Lancement de procédures de recouvrement de dette

  1. En ce qui concerne la deuxième allégation, le Commissariat n’a trouvé aucune preuve à l’appui de l’allégation du plaignant selon laquelle Statistique Canada aurait communiqué ses renseignements personnels à d’autres institutions gouvernementales, qui les auraient à leur tour utilisés aux fins du recouvrement d’une dette au titre d’un prêt étudiant impayé.
  2. Nous soulignons que cette question porte davantage sur les actions de Statistique Canada plutôt que celles de l’intimée. Néanmoins, l’intimée et Statistique Canada ont tous deux fourni de l’information à cet égard. Nous notons qu’il y avait en place des mesures légales et contractuelles prévoyant l’anonymisation et limitant l’utilisation et la possible communication par Statistique Canada des renseignements recueillis auprès de l’intimée. Tel qu’il est précisé à la fois dans l’entente et dans l’EFVP fournies par Statistique Canada au Commissariat, l’utilisation des renseignements par Statistique Canada est limitée à des fins statistiques seulement.
  3. En fin de compte, nous reconnaissons que les appels de l’agence de recouvrement ont été reçus après que Statistique Canada a accédé au dossier de crédit du plaignant pour la première fois.

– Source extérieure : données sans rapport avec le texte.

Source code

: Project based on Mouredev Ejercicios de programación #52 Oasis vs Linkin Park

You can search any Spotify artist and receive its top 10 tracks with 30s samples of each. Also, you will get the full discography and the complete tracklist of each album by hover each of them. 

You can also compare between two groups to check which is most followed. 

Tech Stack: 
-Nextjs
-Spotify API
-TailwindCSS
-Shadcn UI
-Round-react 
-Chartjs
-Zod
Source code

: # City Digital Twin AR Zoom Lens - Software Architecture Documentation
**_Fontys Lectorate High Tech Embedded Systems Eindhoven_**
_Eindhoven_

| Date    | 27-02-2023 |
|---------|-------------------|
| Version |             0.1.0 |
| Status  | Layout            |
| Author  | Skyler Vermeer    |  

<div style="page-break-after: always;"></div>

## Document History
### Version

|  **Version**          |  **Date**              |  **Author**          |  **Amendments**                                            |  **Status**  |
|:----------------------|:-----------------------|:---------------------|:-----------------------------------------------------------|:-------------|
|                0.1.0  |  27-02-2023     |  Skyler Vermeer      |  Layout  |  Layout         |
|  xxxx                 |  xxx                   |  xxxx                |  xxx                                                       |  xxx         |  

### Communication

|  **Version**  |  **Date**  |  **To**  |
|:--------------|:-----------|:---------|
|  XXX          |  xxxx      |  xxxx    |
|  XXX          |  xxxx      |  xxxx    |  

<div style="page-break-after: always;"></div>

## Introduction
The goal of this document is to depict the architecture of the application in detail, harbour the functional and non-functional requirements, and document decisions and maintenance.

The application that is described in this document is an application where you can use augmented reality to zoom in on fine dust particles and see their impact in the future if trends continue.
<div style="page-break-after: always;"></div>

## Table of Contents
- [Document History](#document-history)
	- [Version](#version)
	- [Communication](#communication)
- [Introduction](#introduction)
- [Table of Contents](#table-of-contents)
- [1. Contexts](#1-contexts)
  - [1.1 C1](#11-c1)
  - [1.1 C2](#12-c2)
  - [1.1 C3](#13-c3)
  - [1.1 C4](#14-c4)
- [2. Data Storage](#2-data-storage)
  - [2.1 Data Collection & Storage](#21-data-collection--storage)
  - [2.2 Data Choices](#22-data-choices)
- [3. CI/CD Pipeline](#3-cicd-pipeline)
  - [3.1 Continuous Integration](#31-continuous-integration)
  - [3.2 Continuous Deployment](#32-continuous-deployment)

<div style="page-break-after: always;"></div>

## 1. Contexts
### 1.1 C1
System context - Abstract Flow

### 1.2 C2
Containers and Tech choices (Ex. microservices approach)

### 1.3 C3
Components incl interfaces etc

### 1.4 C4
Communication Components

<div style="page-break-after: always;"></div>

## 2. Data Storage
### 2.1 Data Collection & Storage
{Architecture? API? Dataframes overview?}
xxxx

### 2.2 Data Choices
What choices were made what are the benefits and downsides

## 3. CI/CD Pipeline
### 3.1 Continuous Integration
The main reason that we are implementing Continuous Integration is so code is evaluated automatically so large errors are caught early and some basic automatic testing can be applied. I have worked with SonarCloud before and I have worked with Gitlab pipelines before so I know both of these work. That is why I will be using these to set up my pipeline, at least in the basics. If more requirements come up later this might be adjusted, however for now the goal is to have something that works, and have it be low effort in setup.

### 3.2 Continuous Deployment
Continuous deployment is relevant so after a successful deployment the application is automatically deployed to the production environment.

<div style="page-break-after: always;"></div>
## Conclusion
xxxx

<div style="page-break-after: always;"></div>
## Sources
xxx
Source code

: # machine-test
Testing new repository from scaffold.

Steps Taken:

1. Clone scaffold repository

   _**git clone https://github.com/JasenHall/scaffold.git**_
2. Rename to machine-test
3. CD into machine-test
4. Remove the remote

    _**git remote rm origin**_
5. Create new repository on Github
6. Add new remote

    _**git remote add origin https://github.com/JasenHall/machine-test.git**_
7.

Toutefois, nous concluons que ce fait n’est pas, en soi, suffisant pour indiquer que les renseignements obtenus par Statistique Canada au sujet du plaignant ont été communiqués à une tierce partie. De plus, nous sommes satisfaits de la confirmation par Statistique Canada qu’il n’a pas communiqué les renseignements personnels du plaignant à une autre institution gouvernementale ou à une organisation privée.

Conclusion

  1. Par conséquent, le Commissariat conclut que la plainte est non fondée.